Un drástico régimen de inhabilidades, incompatibilidades y prohibiciones a los servidores públicos –algo así como un tatequieto al dichoso ‘roscograma’–, propondrá el Gobierno Nacional en la reforma política que será presentada el próximo martes a consideración del Congreso de la República por el ministro del Interior y Justicia Fabio Valencia Cossio.
Inicialmente se plantea incluir dentro de las prohibiciones para ser inscrito, elegido o designado en cargos públicos y contratar con el Estado, además de quienes estén condenados por delitos comunes, a quienes hayan sido condenados en cualquier tiempo por delitos contra el sufragio.
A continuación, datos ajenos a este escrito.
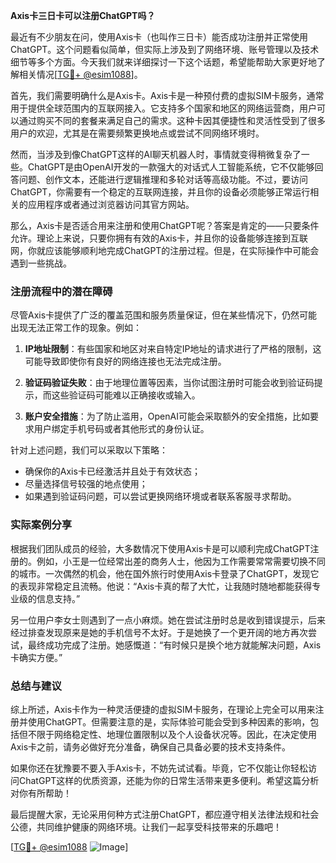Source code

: **Axis卡三日卡可以注册ChatGPT吗？**

最近有不少朋友在问，使用Axis卡（也叫作三日卡）能否成功注册并正常使用ChatGPT。这个问题看似简单，但实际上涉及到了网络环境、账号管理以及技术细节等多个方面。今天我们就来详细探讨一下这个话题，希望能帮助大家更好地了解相关情况[[TG💪+ @esim1088](https://t.me/s/esim1088)]。

首先，我们需要明确什么是Axis卡。Axis卡是一种预付费的虚拟SIM卡服务，通常用于提供全球范围内的互联网接入。它支持多个国家和地区的网络运营商，用户可以通过购买不同的套餐来满足自己的需求。这种卡因其便捷性和灵活性受到了很多用户的欢迎，尤其是在需要频繁更换地点或尝试不同网络环境时。

然而，当涉及到像ChatGPT这样的AI聊天机器人时，事情就变得稍微复杂了一些。ChatGPT是由OpenAI开发的一款强大的对话式人工智能系统，它不仅能够回答问题、创作文本，还能进行逻辑推理和多轮对话等高级功能。不过，要访问ChatGPT，你需要有一个稳定的互联网连接，并且你的设备必须能够正常运行相关的应用程序或者通过浏览器访问其官方网站。

那么，Axis卡是否适合用来注册和使用ChatGPT呢？答案是肯定的——只要条件允许。理论上来说，只要你拥有有效的Axis卡，并且你的设备能够连接到互联网，你就应该能够顺利地完成ChatGPT的注册过程。但是，在实际操作中可能会遇到一些挑战。

### 注册流程中的潜在障碍

尽管Axis卡提供了广泛的覆盖范围和服务质量保证，但在某些情况下，仍然可能出现无法正常工作的现象。例如：

1. **IP地址限制**：有些国家和地区对来自特定IP地址的请求进行了严格的限制，这可能导致即使你有良好的网络连接也无法完成注册。
   
2. **验证码验证失败**：由于地理位置等因素，当你试图注册时可能会收到验证码提示，而这些验证码可能难以正确接收或输入。

3. **账户安全措施**：为了防止滥用，OpenAI可能会采取额外的安全措施，比如要求用户绑定手机号码或者其他形式的身份认证。

针对上述问题，我们可以采取以下策略：

- 确保你的Axis卡已经激活并且处于有效状态；
- 尽量选择信号较强的地点使用；
- 如果遇到验证码问题，可以尝试更换网络环境或者联系客服寻求帮助。

### 实际案例分享

根据我们团队成员的经验，大多数情况下使用Axis卡是可以顺利完成ChatGPT注册的。例如，小王是一位经常出差的商务人士，他因为工作需要常常需要切换不同的城市。一次偶然的机会，他在国外旅行时使用Axis卡登录了ChatGPT，发现它的表现非常稳定且流畅。他说：“Axis卡真的帮了大忙，让我随时随地都能获得专业级的信息支持。”

另一位用户李女士则遇到了一点小麻烦。她在尝试注册时总是收到错误提示，后来经过排查发现原来是她的手机信号不太好。于是她换了一个更开阔的地方再次尝试，最终成功完成了注册。她感慨道：“有时候只是换个地方就能解决问题，Axis卡确实方便。”

### 总结与建议

综上所述，Axis卡作为一种灵活便捷的虚拟SIM卡服务，在理论上完全可以用来注册并使用ChatGPT。但需要注意的是，实际体验可能会受到多种因素的影响，包括但不限于网络稳定性、地理位置限制以及个人设备状况等。因此，在决定使用Axis卡之前，请务必做好充分准备，确保自己具备必要的技术支持条件。

如果你还在犹豫要不要入手Axis卡，不妨先试试看。毕竟，它不仅能让你轻松访问ChatGPT这样的优质资源，还能为你的日常生活带来更多便利。希望这篇分析对你有所帮助！

最后提醒大家，无论采用何种方式注册ChatGPT，都应遵守相关法律法规和社会公德，共同维护健康的网络环境。让我们一起享受科技带来的乐趣吧！

[[TG💪+ @esim1088](https://t.me/s/esim1088) ![Image](https://i.postimg.cc/4NQfJmqS/Snipaste-2025-05-13-00-14-12.png)]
También se prohíbe a quienes tengan la facultad de intervenir en la designación, postulación o elección de otros servidores públicos, dar de manera directa o por interpuesta persona, recomendaciones personales, familiares o políticas para la provisión de empleos públicos, celebración de contratos o actos administrativos particulares en los despachos de éstos.
Asimismo, el Ejecutivo propone incluir dentro de dicha prohibición a quienes tengan facultades de investigación, juzgamiento o censura, al tiempo que la violación a la norma se establece como causal de mala conducta, pérdida de investidura, caducidad del contrato o revocatoria del acto administrativo. Y además de la prohibición para nombrar como empleados públicos a familiares, se suma la prohibición para postularlos o elegirlos.
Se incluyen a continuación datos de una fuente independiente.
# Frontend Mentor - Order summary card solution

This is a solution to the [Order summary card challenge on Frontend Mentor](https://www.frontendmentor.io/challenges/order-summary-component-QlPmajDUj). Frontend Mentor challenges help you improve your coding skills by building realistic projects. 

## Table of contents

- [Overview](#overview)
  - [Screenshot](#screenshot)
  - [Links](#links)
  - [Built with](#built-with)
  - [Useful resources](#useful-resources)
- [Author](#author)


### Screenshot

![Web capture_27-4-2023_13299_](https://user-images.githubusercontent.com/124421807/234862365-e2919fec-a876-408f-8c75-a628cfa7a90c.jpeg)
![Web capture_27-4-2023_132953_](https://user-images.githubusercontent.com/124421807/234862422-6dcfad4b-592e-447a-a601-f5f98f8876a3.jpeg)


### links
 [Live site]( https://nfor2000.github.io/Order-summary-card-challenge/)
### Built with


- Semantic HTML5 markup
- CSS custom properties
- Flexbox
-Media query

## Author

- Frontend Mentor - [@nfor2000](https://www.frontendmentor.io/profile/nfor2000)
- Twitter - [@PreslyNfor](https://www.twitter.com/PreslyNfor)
Sin embargo, en lo que podría ser considerado como una manera de ‘reglamentar el roscograma’, la reforma política del Gobierno permitiría a los directores de partidos o movimientos políticos presentar candidatos de “altísimas condiciones personales y profesionales” para ocupar cargos públicos, cuya provisión no se haga por concurso de méritos. En este sentido, se advierte que la filiación política no será tenida en cuenta para el acceso a la función pública.
En otro de sus apartes, el proyecto amplía la prohibición existente para que el Gobierno Nacional confiera empleos a magistrados de la Corte Constitucional (durante su ejercicio y durante el año siguiente a su retiro), a los magistrados de la Corte Suprema de Justicia, del Consejo de Estado, del Consejo Superior de la Judicatura, del Consejo Nacional Electoral, al Procurador General de la República y al Fiscal General, eso sí, salvo en lo que tiene que ver con el servicio exterior.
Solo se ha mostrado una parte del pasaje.